Copy, exactly and without additions, every line in the records below from the one holding "- Machine Learning (Sklearn)." through the one holding "- 📫 How to reach me: khaledtaymour@yahoo.com", both ends included.

++++ EXTRACTED MATERIAL ++++

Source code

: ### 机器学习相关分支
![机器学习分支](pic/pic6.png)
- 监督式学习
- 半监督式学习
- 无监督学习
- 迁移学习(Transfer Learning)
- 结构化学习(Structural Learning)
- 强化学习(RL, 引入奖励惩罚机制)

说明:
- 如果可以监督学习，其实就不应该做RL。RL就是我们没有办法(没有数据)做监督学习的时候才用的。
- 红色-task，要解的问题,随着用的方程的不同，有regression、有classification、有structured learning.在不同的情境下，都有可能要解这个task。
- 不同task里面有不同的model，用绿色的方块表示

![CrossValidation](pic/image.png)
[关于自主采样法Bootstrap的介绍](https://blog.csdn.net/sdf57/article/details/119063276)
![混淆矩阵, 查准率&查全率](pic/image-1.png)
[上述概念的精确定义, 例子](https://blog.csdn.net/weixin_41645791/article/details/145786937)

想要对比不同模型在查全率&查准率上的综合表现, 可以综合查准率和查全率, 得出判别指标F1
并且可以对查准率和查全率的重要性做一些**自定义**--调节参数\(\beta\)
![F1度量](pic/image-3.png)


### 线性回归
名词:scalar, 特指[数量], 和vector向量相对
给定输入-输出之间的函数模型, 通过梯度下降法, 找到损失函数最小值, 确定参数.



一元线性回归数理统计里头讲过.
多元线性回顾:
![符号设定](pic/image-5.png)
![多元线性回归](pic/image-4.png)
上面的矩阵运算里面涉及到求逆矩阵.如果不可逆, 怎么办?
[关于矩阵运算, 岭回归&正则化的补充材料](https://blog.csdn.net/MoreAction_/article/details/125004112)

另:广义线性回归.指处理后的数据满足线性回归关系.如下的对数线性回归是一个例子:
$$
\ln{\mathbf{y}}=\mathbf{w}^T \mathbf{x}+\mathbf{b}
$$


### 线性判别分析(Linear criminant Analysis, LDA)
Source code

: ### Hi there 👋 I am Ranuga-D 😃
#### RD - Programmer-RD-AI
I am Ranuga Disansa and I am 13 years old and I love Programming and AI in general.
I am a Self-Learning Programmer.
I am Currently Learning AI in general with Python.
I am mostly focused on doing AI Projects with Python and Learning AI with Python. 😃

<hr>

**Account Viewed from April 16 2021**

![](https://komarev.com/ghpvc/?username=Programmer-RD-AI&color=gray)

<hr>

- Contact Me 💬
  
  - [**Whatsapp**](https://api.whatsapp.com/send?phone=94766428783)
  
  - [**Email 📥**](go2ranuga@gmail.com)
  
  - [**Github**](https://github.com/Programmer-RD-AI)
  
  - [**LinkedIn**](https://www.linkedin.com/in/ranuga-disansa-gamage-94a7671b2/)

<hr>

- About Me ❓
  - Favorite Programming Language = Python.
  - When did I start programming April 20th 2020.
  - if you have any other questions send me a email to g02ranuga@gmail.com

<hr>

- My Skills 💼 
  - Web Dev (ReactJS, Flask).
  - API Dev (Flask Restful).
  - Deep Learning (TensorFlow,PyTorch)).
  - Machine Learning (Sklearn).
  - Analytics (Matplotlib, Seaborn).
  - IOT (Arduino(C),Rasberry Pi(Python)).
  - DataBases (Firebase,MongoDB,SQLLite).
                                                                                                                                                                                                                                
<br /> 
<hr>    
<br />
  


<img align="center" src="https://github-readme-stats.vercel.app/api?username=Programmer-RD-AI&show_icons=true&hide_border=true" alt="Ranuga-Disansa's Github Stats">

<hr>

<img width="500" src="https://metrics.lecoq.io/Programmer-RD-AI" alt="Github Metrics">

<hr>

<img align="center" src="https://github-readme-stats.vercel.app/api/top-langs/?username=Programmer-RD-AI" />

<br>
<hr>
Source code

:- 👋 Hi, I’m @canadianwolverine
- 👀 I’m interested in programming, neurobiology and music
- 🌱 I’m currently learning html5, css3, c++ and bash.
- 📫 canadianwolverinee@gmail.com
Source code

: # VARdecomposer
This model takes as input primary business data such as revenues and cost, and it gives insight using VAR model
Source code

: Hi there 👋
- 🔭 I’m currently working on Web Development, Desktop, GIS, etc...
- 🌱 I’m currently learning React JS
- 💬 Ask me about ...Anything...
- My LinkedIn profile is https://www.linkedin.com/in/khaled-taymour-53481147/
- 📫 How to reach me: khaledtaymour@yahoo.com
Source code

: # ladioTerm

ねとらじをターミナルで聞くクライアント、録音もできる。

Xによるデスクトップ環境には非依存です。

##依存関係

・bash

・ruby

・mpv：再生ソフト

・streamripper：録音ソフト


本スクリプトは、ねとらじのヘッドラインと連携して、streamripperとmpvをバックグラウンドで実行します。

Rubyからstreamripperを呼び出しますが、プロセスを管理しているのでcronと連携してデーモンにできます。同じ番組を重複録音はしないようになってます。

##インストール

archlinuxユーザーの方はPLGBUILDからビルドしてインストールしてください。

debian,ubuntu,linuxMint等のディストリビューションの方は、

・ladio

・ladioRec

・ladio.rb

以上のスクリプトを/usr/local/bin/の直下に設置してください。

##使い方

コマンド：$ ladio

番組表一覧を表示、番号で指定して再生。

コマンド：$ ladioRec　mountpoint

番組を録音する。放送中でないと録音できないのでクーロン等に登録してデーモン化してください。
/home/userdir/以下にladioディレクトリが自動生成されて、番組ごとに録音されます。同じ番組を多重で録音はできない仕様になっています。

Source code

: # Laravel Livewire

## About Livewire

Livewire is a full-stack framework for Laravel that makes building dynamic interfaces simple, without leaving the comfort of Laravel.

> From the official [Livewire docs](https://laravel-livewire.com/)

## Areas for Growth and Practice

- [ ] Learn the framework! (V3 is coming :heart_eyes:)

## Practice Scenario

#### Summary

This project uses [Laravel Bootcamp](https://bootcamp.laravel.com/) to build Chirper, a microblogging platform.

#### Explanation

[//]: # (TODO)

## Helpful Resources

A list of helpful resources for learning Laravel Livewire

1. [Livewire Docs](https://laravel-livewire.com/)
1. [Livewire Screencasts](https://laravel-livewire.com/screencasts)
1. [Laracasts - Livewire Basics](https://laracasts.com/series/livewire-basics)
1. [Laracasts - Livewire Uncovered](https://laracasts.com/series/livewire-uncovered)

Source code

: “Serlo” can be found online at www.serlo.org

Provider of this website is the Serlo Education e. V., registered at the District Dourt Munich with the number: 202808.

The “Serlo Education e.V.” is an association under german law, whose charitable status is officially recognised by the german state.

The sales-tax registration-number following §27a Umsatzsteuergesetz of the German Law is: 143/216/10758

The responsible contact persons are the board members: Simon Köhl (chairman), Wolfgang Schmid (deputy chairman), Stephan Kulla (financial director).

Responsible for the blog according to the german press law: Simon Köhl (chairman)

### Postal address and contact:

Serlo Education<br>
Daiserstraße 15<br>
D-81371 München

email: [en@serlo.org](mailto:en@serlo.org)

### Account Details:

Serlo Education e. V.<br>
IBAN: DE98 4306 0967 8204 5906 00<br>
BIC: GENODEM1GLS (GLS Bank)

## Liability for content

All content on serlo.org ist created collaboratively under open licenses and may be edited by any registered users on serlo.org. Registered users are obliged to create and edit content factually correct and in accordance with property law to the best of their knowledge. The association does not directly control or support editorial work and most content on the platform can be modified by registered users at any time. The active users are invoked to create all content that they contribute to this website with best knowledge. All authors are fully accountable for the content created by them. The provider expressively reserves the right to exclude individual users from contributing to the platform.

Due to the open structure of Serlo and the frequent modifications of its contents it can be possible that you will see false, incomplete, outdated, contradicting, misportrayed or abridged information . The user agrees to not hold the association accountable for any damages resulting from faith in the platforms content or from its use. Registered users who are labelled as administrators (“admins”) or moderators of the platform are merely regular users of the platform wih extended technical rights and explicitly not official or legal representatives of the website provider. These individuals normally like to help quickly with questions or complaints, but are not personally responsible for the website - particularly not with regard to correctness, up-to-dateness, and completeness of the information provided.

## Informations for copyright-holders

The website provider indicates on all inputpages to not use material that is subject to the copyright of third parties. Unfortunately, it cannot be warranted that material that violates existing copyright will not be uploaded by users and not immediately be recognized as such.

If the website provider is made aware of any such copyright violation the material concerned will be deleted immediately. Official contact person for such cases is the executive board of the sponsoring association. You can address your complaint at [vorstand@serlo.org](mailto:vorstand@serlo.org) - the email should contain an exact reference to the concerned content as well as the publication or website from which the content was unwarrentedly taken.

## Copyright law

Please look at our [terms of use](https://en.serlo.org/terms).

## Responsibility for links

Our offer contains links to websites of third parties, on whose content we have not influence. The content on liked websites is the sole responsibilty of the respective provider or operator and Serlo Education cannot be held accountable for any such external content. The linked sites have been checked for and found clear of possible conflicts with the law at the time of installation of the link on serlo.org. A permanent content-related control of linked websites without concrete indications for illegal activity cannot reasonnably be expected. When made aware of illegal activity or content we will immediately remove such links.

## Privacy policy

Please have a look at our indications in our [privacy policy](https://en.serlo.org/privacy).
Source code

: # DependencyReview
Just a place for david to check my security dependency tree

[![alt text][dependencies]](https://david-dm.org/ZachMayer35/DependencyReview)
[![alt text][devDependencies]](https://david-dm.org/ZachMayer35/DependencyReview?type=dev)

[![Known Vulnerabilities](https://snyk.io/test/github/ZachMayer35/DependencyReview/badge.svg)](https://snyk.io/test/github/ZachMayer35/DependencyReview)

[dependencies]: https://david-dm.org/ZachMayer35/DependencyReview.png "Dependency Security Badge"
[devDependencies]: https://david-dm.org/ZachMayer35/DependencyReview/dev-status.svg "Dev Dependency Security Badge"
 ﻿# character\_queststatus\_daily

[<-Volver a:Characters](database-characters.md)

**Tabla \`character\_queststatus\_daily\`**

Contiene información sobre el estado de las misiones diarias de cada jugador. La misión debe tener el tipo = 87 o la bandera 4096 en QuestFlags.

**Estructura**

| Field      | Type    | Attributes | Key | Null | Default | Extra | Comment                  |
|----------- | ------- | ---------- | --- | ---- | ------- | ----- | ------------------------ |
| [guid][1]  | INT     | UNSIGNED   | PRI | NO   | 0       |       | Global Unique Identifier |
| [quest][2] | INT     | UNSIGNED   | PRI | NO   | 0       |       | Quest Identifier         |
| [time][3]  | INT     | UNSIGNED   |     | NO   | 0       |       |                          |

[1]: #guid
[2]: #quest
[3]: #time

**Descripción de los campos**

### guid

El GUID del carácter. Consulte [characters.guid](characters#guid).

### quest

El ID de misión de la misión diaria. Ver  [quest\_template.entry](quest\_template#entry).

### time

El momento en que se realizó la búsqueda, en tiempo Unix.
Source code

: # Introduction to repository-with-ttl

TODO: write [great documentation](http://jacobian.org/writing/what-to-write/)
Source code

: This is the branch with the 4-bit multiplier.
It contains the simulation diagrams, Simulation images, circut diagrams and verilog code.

++++

**EXERCISE RESULT:**
  - Machine Learning (Sklearn).
  - Analytics (Matplotlib, Seaborn).
  - IOT (Arduino(C),Rasberry Pi(Python)).
  - DataBases (Firebase,MongoDB,SQLLite).
                                                                                                                                                                                                                                
<br /> 
<hr>    
<br />
  


<img align="center" src="https://github-readme-stats.vercel.app/api?username=Programmer-RD-AI&show_icons=true&hide_border=true" alt="Ranuga-Disansa's Github Stats">

<hr>

<img width="500" src="https://metrics.lecoq.io/Programmer-RD-AI" alt="Github Metrics">

<hr>

<img align="center" src="https://github-readme-stats.vercel.app/api/top-langs/?username=Programmer-RD-AI" />

<br>
<hr>
Source code

:- 👋 Hi, I’m @canadianwolverine
- 👀 I’m interested in programming, neurobiology and music
- 🌱 I’m currently learning html5, css3, c++ and bash.
- 📫 canadianwolverinee@gmail.com
Source code

: # VARdecomposer
This model takes as input primary business data such as revenues and cost, and it gives insight using VAR model
Source code

: Hi there 👋
- 🔭 I’m currently working on Web Development, Desktop, GIS, etc...
- 🌱 I’m currently learning React JS
- 💬 Ask me about ...Anything...
- My LinkedIn profile is https://www.linkedin.com/in/khaled-taymour-53481147/
- 📫 How to reach me: khaledtaymour@yahoo.com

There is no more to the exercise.